SANTIAGO – Hundreds of women have taken to the streets in countries such as Chile, Colombia, Dominican Republic, Mexico, United States, Germany, United Kingdom, France and Spain to perform a choreographed dance “A Rapist in Your Path” against violence by men against women.
The choreography went viral this week after a group of women with black blindfolds over their eyes performed the dance in front of the Chilean capital’s Palacio de La Moneda, the seat of the country’s president, on the International Day for the Elimination of Violence against Women, which is commemorated every year on Nov. 25.
“Patriarchy is a judge that judges us for being born and our punishment is the violence that you don’t see,” says the first verse of the hard-hitting performance composed by the inter-disciplinary women’s group, Las Tesis, originally from the coastal city of Valparaiso, 120 kilometers (75 miles) west of the capital.

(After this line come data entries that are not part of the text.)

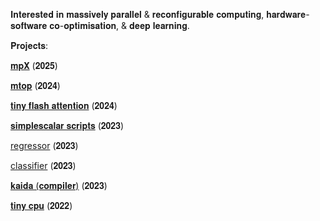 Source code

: 𝐈𝐧𝐭𝐞𝐫𝐞𝐬𝐭𝐞𝐝 𝐢𝐧 𝐦𝐚𝐬𝐬𝐢𝐯𝐞𝐥𝐲 𝐩𝐚𝐫𝐚𝐥𝐥𝐞𝐥 & 𝐫𝐞𝐜𝐨𝐧𝐟𝐢𝐠𝐮𝐫𝐚𝐛𝐥𝐞 𝐜𝐨𝐦𝐩𝐮𝐭𝐢𝐧𝐠, 𝐡𝐚𝐫𝐝𝐰𝐚𝐫𝐞-𝐬𝐨𝐟𝐭𝐰𝐚𝐫𝐞 𝐜𝐨-𝐨𝐩𝐭𝐢𝐦𝐢𝐬𝐚𝐭𝐢𝐨𝐧, & 𝐝𝐞𝐞𝐩 𝐥𝐞𝐚𝐫𝐧𝐢𝐧𝐠.

𝐏𝐫𝐨𝐣𝐞𝐜𝐭𝐬:

[𝐦𝐩𝐗](https://github.com/jepeake/mpX) (𝟐𝟎𝟐𝟓)

[𝐦𝐭𝐨𝐩](https://github.com/jepeake/mtop) (𝟐𝟎𝟐𝟒)

[𝐭𝐢𝐧𝐲 𝐟𝐥𝐚𝐬𝐡 𝐚𝐭𝐭𝐞𝐧𝐭𝐢𝐨𝐧](https://github.com/jepeake/tiny-flash-attention) (𝟐𝟎𝟐𝟒)

[𝐬𝐢𝐦𝐩𝐥𝐞𝐬𝐜𝐚𝐥𝐚𝐫 𝐬𝐜𝐫𝐢𝐩𝐭𝐬](https://github.com/jepeake/simplescalar-scripts) (𝟐𝟎𝟐𝟑)

[regressor](https://github.com/jepeake/regressor) (𝟐𝟎𝟐𝟑)

[classifier](https://github.com/jepeake/classifier) (𝟐𝟎𝟐𝟑)

[𝐤𝐚𝐢𝐝𝐚 (𝐜𝐨𝐦𝐩𝐢𝐥𝐞𝐫)](https://github.com/jepeake/kaida) (𝟐𝟎𝟐𝟑)

[𝐭𝐢𝐧𝐲 𝐜𝐩𝐮](https://github.com/jepeake/tinycpu) (𝟐𝟎𝟐𝟐)

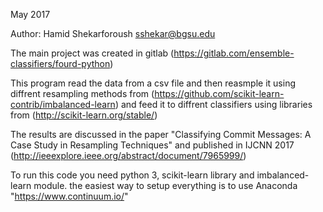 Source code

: May 2017

Author: Hamid Shekarforoush sshekar@bgsu.edu

The main project was created in gitlab (https://gitlab.com/ensemble-classifiers/fourd-python)


This program read the data from a csv file and then reasmple it using diffrent resampling methods from (https://github.com/scikit-learn-contrib/imbalanced-learn) and feed it to diffrent classifiers using libraries from (http://scikit-learn.org/stable/)

The results are discussed in the paper "Classifying Commit Messages: A Case Study in Resampling Techniques" and published in IJCNN 2017 (http://ieeexplore.ieee.org/abstract/document/7965999/)

To run this code you need python 3, scikit-learn library and imbalanced-learn module. the easiest way to setup everything is to use Anaconda "https://www.continuum.io/"

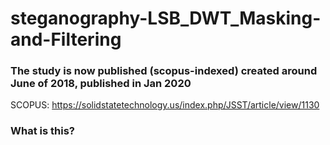 # steganography-LSB_DWT_Masking-and-Filtering

### The study is now published (scopus-indexed) created around June of 2018, published in Jan 2020
SCOPUS: https://solidstatetechnology.us/index.php/JSST/article/view/1130

### What is this?


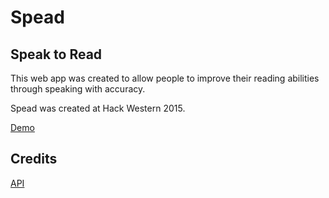 Spead
=====

Speak to Read
--------------

This web app was created to allow people to improve their reading abilities through speaking with accuracy.

Spead was created at Hack Western 2015.

[Demo](http://spead.paulkr.com)

Credits
-------

[API](https://www.google.com/intl/en/chrome/demos/speech.html) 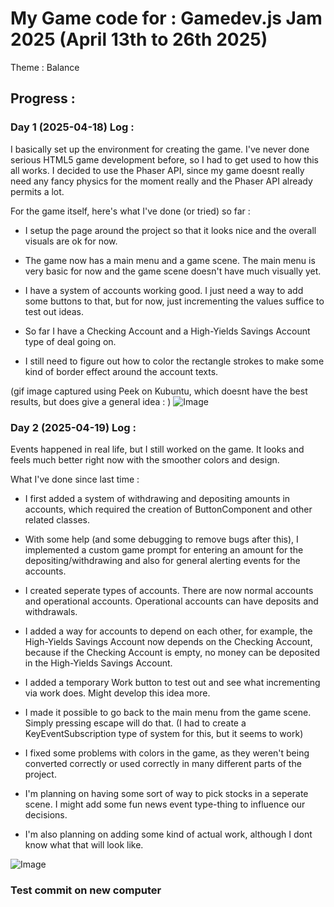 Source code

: # My Game code for : Gamedev.js Jam 2025 (April 13th to 26th 2025)

Theme : Balance

## Progress :

### Day 1 (2025-04-18) Log :

I basically set up the environment for creating the game.
I've never done serious HTML5 game development before, so I had to get used to how this all works.
I decided to use the Phaser API, since my game doesnt really need any fancy physics for the moment really and the Phaser API already permits a lot.


For the game itself, here's what I've done (or tried) so far :

- I setup the page around the project so that it looks nice and the overall visuals are ok for now.

- The game now has a main menu and a game scene. The main menu is very basic for now and the game scene doesn't have much visually yet.

- I have a system of accounts working good. I just need a way to add some buttons to that, but for now, just incrementing the values suffice to test out ideas.

- So far I have a Checking Account and a High-Yields Savings Account type of deal going on.

- I still need to figure out how to color the rectangle strokes to make some kind of border effect around the account texts.

(gif image captured using Peek on Kubuntu, which doesnt have the best results, but does give a general idea : )
![Image](https://github.com/user-attachments/assets/acaf9d2f-f846-429f-8bae-faee9e499cbf)

### Day 2 (2025-04-19) Log :

Events happened in real life, but I still worked on the game. It looks and feels much better right now with the smoother colors and design.

What I've done since last time :

- I first added a system of withdrawing and depositing amounts in accounts, which required the creation of ButtonComponent and other related classes.

- With some help (and some debugging to remove bugs after this), I implemented a custom game prompt for entering an amount for the depositing/withdrawing and also for general alerting events for the accounts.

- I created seperate types of accounts. There are now normal accounts and operational accounts. Operational accounts can have deposits and withdrawals.

- I added a way for accounts to depend on each other, for example, the High-Yields Savings Account now depends on the Checking Account, because if the Checking Account is empty, no money can be deposited in the High-Yields Savings Account.

- I added a temporary Work button to test out and see what incrementing via work does. Might develop this idea more.

- I made it possible to go back to the main menu from the game scene. Simply pressing escape will do that. (I had to create a KeyEventSubscription type of system for this, but it seems to work)

- I fixed some problems with colors in the game, as they weren't being converted correctly or used correctly in many different parts of the project.

- I'm planning on having some sort of way to pick stocks in a seperate scene. I might add some fun news event type-thing to influence our decisions.

- I'm also planning on adding some kind of actual work, although I dont know what that will look like.

![Image](https://github.com/user-attachments/assets/0aa8868a-79a1-4b40-8819-1dd87ee804f1)

### Test commit on new computer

After the video went viral, the group convened women from all over the world to replicate the performance on Friday in their respective cities, and social media was filled with videos of performances in London, Berlin, Paris, Barcelona, Santo Domingo, Mexico City, Bogota and New York.
The choreographed dance was performed in several parts of the Chilean capital such as the Gabriela Mistral cultural center and the Parque Arauco mall, but the largest performance took place in the evening at the iconic Plaza Italia, which has become the epicenter of the social unrest that has gripped the country for six weeks and the most serious since the return of democracy in 1990.
“And it was not my fault, nor where I was nor how I was dressed,” continue the lyrics of the song, which describes the “oppressive State” as a “male rapist” and says “the rapist is you, they are the police officials, the judges, the State, the president.”
At least 3,529 women were killed in 2018 alone in gender-based violence in 25 Latin American and Caribbean countries, according to the Gender Equality Observatory for Latin America and the Caribbean of the United Nations Economic Commission for Latin America and the Caribbean.
There have also been reports of sexual violence in the protests that have rocked Chile since Oct. 18, which began in response to a metro fare hike and later transformed into a protest against the government and the country’s unequal economic model.
The crisis has already left at least 23 people dead and thousands injured, in addition to serious accusations against the army and the carabineros (the Chilean national police force) of human rights violations, many of them related to sexual offenses.
The country’s National Human Rights Institute, an independent, public body, has filed four complaints of rape against security forces and 75 complaints for orders to undress, threats and inappropriate touching.